Bourbon,Indiana | guy,
maybe I am missing your point, but I think quite the opposite is true. You CAN grow 205 bu. corn with much less than 230#N depending on the year.
This plot tells us that to add 30#N, you would only get a 5 bu. (approx) yield bump.
My cost for N (make that sidedress NH3 as I do not have the 30# starter N cost/# in my head at the moment).....
.....my cost/#N was $0.437 this year. So that tells me it cost me $13+ to yield 5 bushels more.
Last year The plot only gained 4 bu. from an extra 40#N applied. I don't have the costs for that right no either.
The take away is that I want to know where the sweet spot is, the Economic Optimum Rate of Return. Don't confuse this with Agronomic Optimum Rate.
I never know what the weather will do. I do know......
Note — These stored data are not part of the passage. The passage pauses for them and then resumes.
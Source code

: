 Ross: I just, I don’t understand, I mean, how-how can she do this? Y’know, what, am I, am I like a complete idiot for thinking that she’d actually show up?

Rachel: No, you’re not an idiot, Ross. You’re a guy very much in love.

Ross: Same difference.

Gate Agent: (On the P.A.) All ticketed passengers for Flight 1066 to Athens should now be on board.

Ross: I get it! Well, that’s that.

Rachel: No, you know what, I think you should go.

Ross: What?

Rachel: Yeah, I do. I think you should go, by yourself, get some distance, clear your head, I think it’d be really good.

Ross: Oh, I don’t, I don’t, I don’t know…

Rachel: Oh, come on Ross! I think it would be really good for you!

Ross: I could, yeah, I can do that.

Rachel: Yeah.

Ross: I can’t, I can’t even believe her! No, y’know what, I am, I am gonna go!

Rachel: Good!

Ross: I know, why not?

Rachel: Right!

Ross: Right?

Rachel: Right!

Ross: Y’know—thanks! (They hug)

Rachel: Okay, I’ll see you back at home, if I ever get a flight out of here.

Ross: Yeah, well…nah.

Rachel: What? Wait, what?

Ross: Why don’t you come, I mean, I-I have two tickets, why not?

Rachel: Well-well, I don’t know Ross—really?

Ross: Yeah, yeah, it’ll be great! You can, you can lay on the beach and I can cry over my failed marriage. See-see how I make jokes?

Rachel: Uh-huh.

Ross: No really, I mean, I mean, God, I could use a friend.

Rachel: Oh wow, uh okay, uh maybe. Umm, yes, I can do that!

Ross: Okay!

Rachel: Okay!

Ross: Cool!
1)my yield history for my farm (5year 177+, 10 year 171+ BPA) 2)Cost of N (or at least a close guess) 3) Presently I generally get the best Economic return with .8-.85#N applied per bushel corn grown
With these I can run scenarios inputing different price ranges in for corn to find varying Economic returns.
I usually run about 140-150 #'s N applied. Last year knowing my N cost through prepay, and that corn prices were rising I bumped my applied N at sidedress time 10#'s /acre. I also had broad cast 50#'s AMS the fall before for about 11#N. An extra 20#'s N from normal. Yet the rising price/ bu raised the Economic return higher up the Agronomic yield curve.
The extra N paid for itself with interest "this year".
Disclaimer: The numbers in this post are for my farm which are not to be co-mingled with the neighbor's field in which the N-rate plot was in this year.